Supplied information Block Start
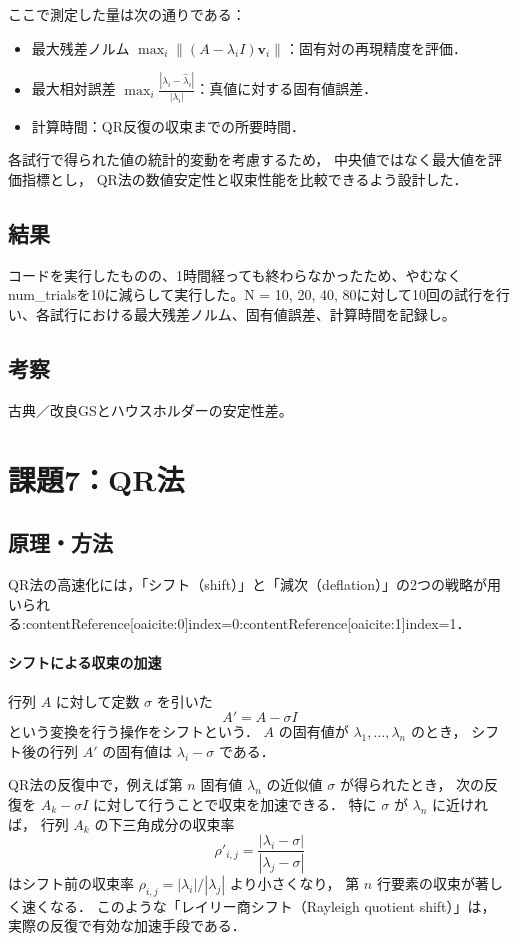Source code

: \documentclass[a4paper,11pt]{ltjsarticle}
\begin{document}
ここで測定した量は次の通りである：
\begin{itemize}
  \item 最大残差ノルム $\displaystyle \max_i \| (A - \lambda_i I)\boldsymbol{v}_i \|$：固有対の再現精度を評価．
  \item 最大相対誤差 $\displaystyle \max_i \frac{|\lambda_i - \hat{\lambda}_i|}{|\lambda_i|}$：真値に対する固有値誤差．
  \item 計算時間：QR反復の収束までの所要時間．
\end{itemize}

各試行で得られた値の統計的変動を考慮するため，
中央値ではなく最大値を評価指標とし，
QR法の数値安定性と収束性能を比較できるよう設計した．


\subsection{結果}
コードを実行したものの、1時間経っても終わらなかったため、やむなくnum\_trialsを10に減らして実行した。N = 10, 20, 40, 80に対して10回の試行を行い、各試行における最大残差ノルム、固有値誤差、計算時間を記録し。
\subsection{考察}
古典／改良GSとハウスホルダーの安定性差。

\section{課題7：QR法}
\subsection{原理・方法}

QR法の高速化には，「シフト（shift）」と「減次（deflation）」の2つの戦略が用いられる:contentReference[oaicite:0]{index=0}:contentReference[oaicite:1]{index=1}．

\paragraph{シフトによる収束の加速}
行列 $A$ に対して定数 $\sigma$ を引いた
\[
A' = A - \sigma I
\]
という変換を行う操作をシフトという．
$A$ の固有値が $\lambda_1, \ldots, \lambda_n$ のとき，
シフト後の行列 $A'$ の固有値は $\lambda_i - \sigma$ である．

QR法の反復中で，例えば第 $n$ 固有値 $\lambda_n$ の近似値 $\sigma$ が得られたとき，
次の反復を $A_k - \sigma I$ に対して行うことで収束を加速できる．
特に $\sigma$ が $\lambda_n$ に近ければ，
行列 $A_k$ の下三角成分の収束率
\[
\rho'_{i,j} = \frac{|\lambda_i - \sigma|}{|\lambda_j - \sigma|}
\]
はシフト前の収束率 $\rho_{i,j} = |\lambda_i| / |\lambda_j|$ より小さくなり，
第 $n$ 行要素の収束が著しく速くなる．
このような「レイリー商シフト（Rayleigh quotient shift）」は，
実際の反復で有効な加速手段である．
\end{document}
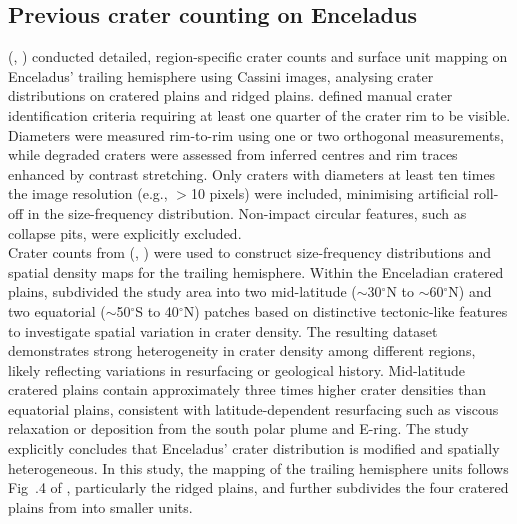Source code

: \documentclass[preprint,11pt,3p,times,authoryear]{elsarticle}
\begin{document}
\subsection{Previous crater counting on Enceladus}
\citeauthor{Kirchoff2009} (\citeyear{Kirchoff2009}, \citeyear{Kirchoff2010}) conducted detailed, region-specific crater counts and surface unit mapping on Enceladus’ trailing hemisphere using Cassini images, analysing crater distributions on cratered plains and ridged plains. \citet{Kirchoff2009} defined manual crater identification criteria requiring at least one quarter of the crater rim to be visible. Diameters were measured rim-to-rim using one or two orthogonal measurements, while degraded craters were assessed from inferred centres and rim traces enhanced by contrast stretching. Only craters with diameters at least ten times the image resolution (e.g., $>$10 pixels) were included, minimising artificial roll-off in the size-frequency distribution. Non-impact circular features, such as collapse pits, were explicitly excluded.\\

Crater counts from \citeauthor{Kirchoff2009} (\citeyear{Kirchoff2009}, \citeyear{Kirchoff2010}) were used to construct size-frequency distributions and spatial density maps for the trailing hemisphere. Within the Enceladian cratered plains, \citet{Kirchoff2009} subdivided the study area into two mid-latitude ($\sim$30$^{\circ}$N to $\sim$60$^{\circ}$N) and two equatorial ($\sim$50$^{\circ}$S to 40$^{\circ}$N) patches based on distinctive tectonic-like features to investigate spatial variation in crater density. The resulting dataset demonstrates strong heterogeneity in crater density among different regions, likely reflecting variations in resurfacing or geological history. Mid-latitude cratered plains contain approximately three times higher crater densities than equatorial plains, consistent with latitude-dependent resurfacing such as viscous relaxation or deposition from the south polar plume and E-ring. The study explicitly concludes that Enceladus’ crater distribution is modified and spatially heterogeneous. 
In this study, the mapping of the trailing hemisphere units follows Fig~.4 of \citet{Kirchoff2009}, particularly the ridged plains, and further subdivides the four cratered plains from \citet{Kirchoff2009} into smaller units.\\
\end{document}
Supplied information Block End
Task directions: Would it be possible to print the records above verbatim, pictures omitted?

The answer:
Source code

: \documentclass[a4paper,11pt]{ltjsarticle}
\begin{document}
ここで測定した量は次の通りである：
\begin{itemize}
  \item 最大残差ノルム $\displaystyle \max_i \| (A - \lambda_i I)\boldsymbol{v}_i \|$：固有対の再現精度を評価．
  \item 最大相対誤差 $\displaystyle \max_i \frac{|\lambda_i - \hat{\lambda}_i|}{|\lambda_i|}$：真値に対する固有値誤差．
  \item 計算時間：QR反復の収束までの所要時間．
\end{itemize}

各試行で得られた値の統計的変動を考慮するため，
中央値ではなく最大値を評価指標とし，
QR法の数値安定性と収束性能を比較できるよう設計した．


\subsection{結果}
コードを実行したものの、1時間経っても終わらなかったため、やむなくnum\_trialsを10に減らして実行した。N = 10, 20, 40, 80に対して10回の試行を行い、各試行における最大残差ノルム、固有値誤差、計算時間を記録し。
\subsection{考察}
古典／改良GSとハウスホルダーの安定性差。

\section{課題7：QR法}
\subsection{原理・方法}

QR法の高速化には，「シフト（shift）」と「減次（deflation）」の2つの戦略が用いられる:contentReference[oaicite:0]{index=0}:contentReference[oaicite:1]{index=1}．

\paragraph{シフトによる収束の加速}
行列 $A$ に対して定数 $\sigma$ を引いた
\[
A' = A - \sigma I
\]
という変換を行う操作をシフトという．
$A$ の固有値が $\lambda_1, \ldots, \lambda_n$ のとき，
シフト後の行列 $A'$ の固有値は $\lambda_i - \sigma$ である．

QR法の反復中で，例えば第 $n$ 固有値 $\lambda_n$ の近似値 $\sigma$ が得られたとき，
次の反復を $A_k - \sigma I$ に対して行うことで収束を加速できる．
特に $\sigma$ が $\lambda_n$ に近ければ，
行列 $A_k$ の下三角成分の収束率
\[
\rho'_{i,j} = \frac{|\lambda_i - \sigma|}{|\lambda_j - \sigma|}
\]
はシフト前の収束率 $\rho_{i,j} = |\lambda_i| / |\lambda_j|$ より小さくなり，
第 $n$ 行要素の収束が著しく速くなる．
このような「レイリー商シフト（Rayleigh quotient shift）」は，
実際の反復で有効な加速手段である．
\end{document}
Source code

: \documentclass[preprint,11pt,3p,times,authoryear]{elsarticle}
\begin{document}
\subsection{Previous crater counting on Enceladus}
\citeauthor{Kirchoff2009} (\citeyear{Kirchoff2009}, \citeyear{Kirchoff2010}) conducted detailed, region-specific crater counts and surface unit mapping on Enceladus’ trailing hemisphere using Cassini images, analysing crater distributions on cratered plains and ridged plains. \citet{Kirchoff2009} defined manual crater identification criteria requiring at least one quarter of the crater rim to be visible. Diameters were measured rim-to-rim using one or two orthogonal measurements, while degraded craters were assessed from inferred centres and rim traces enhanced by contrast stretching. Only craters with diameters at least ten times the image resolution (e.g., $>$10 pixels) were included, minimising artificial roll-off in the size-frequency distribution. Non-impact circular features, such as collapse pits, were explicitly excluded.\\

Crater counts from \citeauthor{Kirchoff2009} (\citeyear{Kirchoff2009}, \citeyear{Kirchoff2010}) were used to construct size-frequency distributions and spatial density maps for the trailing hemisphere. Within the Enceladian cratered plains, \citet{Kirchoff2009} subdivided the study area into two mid-latitude ($\sim$30$^{\circ}$N to $\sim$60$^{\circ}$N) and two equatorial ($\sim$50$^{\circ}$S to 40$^{\circ}$N) patches based on distinctive tectonic-like features to investigate spatial variation in crater density. The resulting dataset demonstrates strong heterogeneity in crater density among different regions, likely reflecting variations in resurfacing or geological history. Mid-latitude cratered plains contain approximately three times higher crater densities than equatorial plains, consistent with latitude-dependent resurfacing such as viscous relaxation or deposition from the south polar plume and E-ring. The study explicitly concludes that Enceladus’ crater distribution is modified and spatially heterogeneous. 
In this study, the mapping of the trailing hemisphere units follows Fig~.4 of \citet{Kirchoff2009}, particularly the ridged plains, and further subdivides the four cratered plains from \citet{Kirchoff2009} into smaller units.\\
\end{document}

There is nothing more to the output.